Directions for this task: Your task is to retype, word for word, the lines from the start of the data through the line holding "Then each $U_a$". Do not include the pictures.
*** Opening Information supplied ***
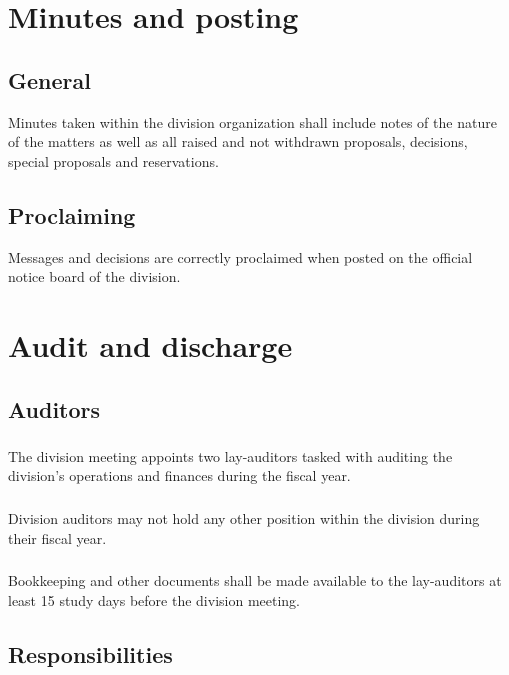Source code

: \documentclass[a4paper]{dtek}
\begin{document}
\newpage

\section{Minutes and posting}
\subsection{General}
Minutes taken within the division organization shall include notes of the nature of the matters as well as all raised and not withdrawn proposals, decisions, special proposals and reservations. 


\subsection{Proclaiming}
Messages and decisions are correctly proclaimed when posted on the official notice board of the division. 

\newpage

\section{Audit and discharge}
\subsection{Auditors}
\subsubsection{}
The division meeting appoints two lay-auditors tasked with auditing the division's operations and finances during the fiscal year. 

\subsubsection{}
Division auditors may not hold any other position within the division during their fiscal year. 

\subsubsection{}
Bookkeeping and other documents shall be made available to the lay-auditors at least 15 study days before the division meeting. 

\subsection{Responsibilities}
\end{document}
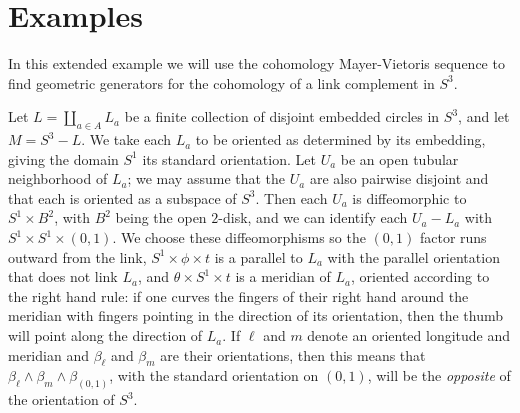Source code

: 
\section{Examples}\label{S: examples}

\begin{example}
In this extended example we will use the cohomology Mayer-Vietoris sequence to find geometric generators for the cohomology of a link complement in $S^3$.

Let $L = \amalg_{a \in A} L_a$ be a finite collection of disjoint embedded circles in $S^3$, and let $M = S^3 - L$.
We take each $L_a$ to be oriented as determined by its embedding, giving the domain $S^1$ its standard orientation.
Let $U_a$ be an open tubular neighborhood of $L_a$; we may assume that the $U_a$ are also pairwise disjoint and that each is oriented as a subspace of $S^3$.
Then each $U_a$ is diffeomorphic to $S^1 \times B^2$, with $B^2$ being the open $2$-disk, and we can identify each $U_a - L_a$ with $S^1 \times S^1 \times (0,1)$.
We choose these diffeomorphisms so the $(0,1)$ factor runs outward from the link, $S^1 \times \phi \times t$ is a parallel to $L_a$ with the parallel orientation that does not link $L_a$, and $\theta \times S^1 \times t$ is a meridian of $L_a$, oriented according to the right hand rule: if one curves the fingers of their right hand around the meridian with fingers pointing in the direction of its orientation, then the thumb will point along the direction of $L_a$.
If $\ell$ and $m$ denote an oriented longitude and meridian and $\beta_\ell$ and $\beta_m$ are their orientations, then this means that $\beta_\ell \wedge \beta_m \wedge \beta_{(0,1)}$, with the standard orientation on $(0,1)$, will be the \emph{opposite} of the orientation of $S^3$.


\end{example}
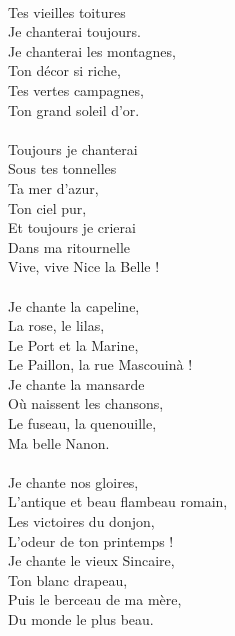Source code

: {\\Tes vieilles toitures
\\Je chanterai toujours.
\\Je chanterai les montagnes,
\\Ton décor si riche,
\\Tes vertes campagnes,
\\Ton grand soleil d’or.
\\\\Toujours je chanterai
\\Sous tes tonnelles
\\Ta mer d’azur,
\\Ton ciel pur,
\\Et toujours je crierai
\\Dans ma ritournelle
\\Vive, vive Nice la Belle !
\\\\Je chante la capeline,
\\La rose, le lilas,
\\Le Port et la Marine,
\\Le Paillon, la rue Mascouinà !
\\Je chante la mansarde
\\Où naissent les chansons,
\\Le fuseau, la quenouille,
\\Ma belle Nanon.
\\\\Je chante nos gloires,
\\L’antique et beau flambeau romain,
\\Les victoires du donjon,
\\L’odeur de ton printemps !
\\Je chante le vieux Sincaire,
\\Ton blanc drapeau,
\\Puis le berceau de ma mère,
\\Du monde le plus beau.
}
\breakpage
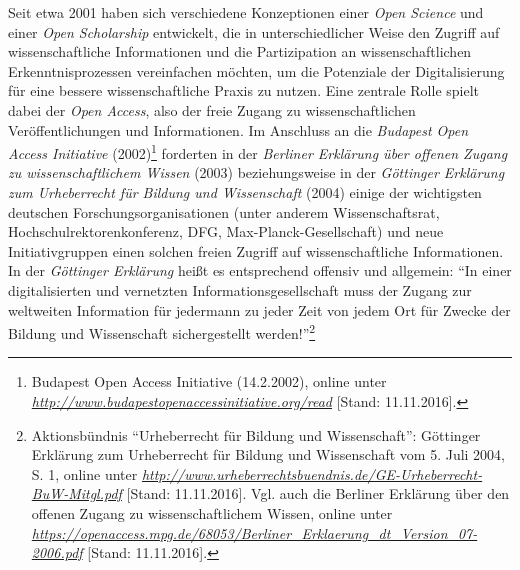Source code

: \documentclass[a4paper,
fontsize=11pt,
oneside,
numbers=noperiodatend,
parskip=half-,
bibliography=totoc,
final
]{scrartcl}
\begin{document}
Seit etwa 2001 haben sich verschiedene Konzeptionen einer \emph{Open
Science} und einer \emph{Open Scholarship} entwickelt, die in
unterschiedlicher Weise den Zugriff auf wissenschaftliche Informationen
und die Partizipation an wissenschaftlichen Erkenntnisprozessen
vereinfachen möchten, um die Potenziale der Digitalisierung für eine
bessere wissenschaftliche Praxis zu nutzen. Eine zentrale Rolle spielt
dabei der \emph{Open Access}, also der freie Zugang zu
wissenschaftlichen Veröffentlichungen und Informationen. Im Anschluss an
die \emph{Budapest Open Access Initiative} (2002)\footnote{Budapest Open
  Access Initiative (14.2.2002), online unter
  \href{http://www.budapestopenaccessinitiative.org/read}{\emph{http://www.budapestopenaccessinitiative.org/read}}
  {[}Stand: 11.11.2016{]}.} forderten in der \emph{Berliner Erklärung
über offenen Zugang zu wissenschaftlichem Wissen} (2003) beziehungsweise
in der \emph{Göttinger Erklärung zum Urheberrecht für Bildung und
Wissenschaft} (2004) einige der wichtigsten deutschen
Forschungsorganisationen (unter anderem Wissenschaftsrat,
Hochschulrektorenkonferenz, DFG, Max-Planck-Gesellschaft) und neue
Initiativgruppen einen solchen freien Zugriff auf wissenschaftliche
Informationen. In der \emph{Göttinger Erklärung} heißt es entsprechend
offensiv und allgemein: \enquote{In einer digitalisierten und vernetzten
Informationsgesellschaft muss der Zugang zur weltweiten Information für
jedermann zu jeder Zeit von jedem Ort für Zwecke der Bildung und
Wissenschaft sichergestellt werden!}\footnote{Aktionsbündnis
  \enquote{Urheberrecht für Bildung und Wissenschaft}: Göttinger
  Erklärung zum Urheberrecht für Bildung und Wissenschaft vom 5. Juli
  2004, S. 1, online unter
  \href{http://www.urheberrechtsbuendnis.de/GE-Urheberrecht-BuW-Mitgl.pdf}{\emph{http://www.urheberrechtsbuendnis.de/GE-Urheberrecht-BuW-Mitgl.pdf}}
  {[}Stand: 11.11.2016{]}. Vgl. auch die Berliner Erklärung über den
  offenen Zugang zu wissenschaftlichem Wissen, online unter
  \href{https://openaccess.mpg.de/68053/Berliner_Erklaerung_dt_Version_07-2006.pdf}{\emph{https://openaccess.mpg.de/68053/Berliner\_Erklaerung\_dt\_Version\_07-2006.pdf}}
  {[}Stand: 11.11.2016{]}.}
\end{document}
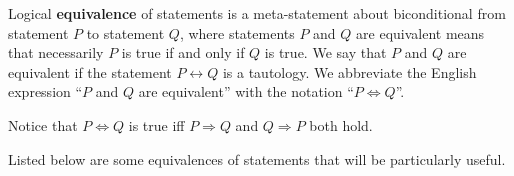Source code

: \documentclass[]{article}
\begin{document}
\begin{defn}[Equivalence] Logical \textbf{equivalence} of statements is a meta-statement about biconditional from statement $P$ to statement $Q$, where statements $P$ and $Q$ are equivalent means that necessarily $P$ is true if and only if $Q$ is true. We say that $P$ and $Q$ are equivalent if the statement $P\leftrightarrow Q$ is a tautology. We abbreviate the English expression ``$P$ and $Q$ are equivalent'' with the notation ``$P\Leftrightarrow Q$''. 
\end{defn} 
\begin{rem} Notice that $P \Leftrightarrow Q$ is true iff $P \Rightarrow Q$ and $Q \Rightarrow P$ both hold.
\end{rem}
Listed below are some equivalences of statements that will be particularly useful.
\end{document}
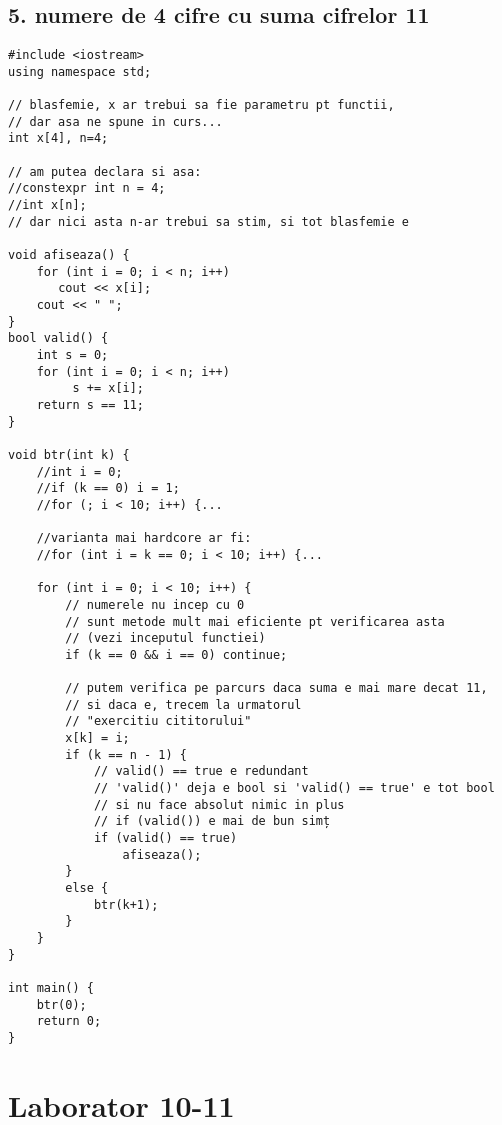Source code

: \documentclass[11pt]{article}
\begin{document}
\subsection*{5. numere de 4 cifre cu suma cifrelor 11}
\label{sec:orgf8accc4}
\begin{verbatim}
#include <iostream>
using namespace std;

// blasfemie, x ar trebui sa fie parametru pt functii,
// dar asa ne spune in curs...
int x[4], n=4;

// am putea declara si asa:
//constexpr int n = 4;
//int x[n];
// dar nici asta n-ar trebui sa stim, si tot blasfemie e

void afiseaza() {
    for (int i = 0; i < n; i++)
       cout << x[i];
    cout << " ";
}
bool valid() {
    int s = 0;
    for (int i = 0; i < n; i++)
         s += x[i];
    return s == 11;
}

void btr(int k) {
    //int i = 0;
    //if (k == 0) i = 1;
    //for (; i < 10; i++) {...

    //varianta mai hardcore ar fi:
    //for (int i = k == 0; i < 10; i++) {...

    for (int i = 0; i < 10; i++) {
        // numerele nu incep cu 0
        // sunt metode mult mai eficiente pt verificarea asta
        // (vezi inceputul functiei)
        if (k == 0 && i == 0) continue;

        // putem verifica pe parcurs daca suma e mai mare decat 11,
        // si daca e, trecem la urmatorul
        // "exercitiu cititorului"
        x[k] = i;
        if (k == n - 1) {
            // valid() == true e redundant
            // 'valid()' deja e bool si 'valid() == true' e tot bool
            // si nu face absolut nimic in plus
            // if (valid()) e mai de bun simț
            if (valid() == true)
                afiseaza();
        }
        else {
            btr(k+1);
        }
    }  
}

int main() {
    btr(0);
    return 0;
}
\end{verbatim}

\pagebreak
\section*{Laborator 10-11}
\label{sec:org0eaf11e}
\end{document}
*** Closing Information supplied ***
Task answer:
Source code

: \documentclass[a4paper]{dtek}
\begin{document}
\newpage

\section{Minutes and posting}
\subsection{General}
Minutes taken within the division organization shall include notes of the nature of the matters as well as all raised and not withdrawn proposals, decisions, special proposals and reservations. 


\subsection{Proclaiming}
Messages and decisions are correctly proclaimed when posted on the official notice board of the division. 

\newpage

\section{Audit and discharge}
\subsection{Auditors}
\subsubsection{}
The division meeting appoints two lay-auditors tasked with auditing the division's operations and finances during the fiscal year. 

\subsubsection{}
Division auditors may not hold any other position within the division during their fiscal year. 

\subsubsection{}
Bookkeeping and other documents shall be made available to the lay-auditors at least 15 study days before the division meeting. 

\subsection{Responsibilities}
\end{document}
Source code

: 
\section{Examples}\label{S: examples}

\begin{example}
In this extended example we will use the cohomology Mayer-Vietoris sequence to find geometric generators for the cohomology of a link complement in $S^3$.

Let $L = \amalg_{a \in A} L_a$ be a finite collection of disjoint embedded circles in $S^3$, and let $M = S^3 - L$.
We take each $L_a$ to be oriented as determined by its embedding, giving the domain $S^1$ its standard orientation.
Let $U_a$ be an open tubular neighborhood of $L_a$; we may assume that the $U_a$ are also pairwise disjoint and that each is oriented as a subspace of $S^3$.
Then each $U_a$ is diffeomorphic to $S^1 \times B^2$, with $B^2$ being the open $2$-disk, and we can identify each $U_a - L_a$ with $S^1 \times S^1 \times (0,1)$.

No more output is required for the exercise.